● **Description of the task**
"aktivitas" is the word to look for; copy each line of the listing where it occurs.

● **The records**
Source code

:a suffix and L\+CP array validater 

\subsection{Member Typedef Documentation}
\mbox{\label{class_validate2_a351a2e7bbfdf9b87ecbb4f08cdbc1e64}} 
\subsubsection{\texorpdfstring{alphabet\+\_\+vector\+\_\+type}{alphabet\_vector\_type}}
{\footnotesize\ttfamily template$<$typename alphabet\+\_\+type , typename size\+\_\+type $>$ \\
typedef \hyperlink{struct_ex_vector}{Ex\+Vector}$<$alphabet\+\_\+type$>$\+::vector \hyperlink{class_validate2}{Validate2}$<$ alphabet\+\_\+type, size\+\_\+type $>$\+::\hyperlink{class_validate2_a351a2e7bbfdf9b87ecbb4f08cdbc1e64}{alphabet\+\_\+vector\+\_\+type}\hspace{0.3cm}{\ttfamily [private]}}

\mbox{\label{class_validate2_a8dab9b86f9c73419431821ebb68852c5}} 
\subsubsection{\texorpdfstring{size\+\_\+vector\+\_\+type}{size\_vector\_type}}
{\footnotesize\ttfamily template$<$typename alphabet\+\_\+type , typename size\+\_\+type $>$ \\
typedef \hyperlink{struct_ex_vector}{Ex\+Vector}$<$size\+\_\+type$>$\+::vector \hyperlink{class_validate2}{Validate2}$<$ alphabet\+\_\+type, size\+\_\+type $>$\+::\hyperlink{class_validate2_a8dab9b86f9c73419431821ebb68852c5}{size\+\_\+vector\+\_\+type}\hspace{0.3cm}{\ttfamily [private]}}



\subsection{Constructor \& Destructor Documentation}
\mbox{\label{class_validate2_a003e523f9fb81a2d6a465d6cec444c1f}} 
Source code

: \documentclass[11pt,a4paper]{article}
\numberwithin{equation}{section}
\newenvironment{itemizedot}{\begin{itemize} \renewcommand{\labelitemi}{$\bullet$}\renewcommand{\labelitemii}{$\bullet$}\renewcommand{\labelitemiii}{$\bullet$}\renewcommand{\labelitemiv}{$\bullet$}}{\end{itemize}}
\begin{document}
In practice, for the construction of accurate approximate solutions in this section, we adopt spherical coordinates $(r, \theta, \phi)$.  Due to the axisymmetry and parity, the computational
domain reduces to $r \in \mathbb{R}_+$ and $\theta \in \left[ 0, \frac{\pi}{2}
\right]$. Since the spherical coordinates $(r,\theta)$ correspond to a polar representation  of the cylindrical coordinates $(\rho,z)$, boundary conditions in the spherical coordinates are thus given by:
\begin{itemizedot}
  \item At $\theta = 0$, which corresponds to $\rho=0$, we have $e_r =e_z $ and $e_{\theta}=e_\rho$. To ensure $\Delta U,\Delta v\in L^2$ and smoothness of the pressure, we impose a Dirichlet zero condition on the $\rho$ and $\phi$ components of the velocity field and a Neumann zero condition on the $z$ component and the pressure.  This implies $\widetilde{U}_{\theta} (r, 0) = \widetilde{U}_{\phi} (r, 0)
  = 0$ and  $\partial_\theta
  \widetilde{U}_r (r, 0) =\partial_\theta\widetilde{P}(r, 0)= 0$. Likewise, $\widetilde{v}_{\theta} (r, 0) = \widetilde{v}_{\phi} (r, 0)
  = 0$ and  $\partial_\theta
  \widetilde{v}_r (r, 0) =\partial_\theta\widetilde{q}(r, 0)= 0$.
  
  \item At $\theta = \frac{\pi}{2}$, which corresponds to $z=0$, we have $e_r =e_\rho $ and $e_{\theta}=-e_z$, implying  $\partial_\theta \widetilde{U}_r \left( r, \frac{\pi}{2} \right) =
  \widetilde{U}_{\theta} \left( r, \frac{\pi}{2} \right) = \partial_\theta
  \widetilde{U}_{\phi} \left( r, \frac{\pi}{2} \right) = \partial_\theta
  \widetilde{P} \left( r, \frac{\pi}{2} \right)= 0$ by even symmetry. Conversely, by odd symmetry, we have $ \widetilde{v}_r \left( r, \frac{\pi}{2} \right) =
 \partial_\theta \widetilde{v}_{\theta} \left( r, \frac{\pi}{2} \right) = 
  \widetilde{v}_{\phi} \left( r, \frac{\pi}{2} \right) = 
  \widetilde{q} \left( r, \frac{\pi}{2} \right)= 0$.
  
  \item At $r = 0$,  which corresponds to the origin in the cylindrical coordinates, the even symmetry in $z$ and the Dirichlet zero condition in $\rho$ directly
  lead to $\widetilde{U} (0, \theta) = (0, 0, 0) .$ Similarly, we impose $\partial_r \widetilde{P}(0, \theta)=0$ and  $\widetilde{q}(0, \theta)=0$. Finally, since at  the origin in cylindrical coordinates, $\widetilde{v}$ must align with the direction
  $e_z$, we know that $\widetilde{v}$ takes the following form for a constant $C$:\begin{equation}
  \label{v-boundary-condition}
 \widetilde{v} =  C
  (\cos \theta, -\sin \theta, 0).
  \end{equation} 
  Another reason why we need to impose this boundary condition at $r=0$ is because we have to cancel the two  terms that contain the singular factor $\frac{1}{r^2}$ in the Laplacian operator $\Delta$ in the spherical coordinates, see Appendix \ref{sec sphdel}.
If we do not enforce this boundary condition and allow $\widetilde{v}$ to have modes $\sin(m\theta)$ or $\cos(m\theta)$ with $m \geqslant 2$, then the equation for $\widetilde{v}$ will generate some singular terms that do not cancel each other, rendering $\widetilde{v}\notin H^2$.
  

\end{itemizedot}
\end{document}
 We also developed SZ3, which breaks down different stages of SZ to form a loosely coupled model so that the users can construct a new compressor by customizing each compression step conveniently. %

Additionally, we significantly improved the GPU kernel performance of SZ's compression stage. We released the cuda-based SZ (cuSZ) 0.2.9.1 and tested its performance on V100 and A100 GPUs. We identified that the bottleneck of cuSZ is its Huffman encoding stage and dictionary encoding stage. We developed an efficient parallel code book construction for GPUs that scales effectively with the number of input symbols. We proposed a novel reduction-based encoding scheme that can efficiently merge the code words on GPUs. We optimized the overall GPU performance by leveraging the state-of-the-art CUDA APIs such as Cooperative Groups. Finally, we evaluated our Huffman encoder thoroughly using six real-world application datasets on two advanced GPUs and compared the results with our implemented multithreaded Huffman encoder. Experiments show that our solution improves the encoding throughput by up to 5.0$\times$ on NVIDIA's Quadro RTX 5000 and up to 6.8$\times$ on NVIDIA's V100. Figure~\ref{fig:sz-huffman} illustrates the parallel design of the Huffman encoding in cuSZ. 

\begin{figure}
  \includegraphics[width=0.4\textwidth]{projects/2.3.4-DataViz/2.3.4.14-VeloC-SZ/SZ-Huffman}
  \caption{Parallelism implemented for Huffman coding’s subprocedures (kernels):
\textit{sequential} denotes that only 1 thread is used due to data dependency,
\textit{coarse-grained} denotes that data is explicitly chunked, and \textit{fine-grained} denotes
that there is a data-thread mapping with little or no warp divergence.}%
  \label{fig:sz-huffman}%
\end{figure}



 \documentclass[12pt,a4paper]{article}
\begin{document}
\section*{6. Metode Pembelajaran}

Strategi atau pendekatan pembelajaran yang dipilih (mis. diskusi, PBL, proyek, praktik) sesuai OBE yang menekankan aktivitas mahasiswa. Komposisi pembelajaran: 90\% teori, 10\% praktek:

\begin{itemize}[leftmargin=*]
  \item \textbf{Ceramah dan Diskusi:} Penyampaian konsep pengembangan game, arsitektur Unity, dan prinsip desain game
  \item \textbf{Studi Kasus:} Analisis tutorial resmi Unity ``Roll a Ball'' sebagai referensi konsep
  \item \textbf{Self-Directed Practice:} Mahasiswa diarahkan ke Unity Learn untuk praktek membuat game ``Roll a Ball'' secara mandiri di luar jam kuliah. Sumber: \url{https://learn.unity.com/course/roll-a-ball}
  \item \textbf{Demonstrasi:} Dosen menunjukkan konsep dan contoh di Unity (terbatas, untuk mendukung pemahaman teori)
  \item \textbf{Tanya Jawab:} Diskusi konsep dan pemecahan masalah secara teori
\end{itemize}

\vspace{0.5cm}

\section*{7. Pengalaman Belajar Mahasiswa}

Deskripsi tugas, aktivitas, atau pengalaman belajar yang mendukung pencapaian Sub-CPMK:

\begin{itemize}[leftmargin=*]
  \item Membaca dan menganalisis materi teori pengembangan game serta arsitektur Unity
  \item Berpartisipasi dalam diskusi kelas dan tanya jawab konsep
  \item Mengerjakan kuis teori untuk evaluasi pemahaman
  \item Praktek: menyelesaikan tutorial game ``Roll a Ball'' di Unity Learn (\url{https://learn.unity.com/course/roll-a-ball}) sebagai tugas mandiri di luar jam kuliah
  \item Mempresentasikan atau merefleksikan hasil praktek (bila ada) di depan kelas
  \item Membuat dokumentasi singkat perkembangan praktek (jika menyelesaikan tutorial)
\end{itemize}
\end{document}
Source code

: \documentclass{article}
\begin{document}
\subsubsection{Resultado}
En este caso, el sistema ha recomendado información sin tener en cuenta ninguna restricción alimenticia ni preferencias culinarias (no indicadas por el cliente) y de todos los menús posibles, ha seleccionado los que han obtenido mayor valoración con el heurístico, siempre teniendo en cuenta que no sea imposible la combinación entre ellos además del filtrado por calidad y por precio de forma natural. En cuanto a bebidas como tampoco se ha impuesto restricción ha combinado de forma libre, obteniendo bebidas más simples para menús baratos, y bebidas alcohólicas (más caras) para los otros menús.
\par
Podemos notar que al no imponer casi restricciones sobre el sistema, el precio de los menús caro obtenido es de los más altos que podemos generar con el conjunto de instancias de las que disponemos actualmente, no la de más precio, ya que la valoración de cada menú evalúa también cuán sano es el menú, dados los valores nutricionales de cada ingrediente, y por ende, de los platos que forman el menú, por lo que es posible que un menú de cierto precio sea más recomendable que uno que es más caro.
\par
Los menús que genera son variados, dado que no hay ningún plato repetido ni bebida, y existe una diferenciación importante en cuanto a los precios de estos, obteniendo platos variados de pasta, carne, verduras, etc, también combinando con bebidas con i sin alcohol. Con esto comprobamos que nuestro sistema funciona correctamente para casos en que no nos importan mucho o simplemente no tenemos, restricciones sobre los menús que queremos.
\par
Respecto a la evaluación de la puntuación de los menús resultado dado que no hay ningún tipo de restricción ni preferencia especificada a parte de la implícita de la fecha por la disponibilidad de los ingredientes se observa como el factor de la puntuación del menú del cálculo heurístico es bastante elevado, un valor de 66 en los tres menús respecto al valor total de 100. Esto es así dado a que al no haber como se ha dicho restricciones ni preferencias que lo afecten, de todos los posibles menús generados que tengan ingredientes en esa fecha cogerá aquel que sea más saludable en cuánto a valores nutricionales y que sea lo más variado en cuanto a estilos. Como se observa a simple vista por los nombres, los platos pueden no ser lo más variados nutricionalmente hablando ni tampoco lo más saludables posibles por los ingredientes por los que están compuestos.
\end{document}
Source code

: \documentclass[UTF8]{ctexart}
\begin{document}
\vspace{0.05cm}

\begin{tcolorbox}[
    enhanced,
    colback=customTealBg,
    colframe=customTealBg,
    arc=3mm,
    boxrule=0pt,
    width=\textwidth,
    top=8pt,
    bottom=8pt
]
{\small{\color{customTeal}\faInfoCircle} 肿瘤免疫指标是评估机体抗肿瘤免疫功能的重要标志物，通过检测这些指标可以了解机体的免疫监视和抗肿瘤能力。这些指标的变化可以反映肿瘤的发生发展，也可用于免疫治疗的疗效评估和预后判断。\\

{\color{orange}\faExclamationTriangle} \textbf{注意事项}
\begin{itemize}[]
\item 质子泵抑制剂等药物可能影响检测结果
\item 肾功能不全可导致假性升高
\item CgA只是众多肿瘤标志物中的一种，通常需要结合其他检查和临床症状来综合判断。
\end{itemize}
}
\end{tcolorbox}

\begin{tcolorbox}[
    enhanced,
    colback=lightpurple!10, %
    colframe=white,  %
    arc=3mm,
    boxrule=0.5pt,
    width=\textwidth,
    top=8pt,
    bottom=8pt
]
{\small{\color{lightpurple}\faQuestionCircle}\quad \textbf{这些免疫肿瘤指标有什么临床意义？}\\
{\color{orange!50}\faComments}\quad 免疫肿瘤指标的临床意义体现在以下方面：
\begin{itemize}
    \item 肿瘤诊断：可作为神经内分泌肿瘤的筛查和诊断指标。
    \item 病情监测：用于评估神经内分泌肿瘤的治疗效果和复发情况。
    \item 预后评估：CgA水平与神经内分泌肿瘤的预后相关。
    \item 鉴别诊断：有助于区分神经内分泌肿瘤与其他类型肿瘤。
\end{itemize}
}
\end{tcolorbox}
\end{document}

● **Answer box**
Strategi atau pendekatan pembelajaran yang dipilih (mis. diskusi, PBL, proyek, praktik) sesuai OBE yang menekankan aktivitas mahasiswa. Komposisi pembelajaran: 90\% teori, 10\% praktek:
Deskripsi tugas, aktivitas, atau pengalaman belajar yang mendukung pencapaian Sub-CPMK:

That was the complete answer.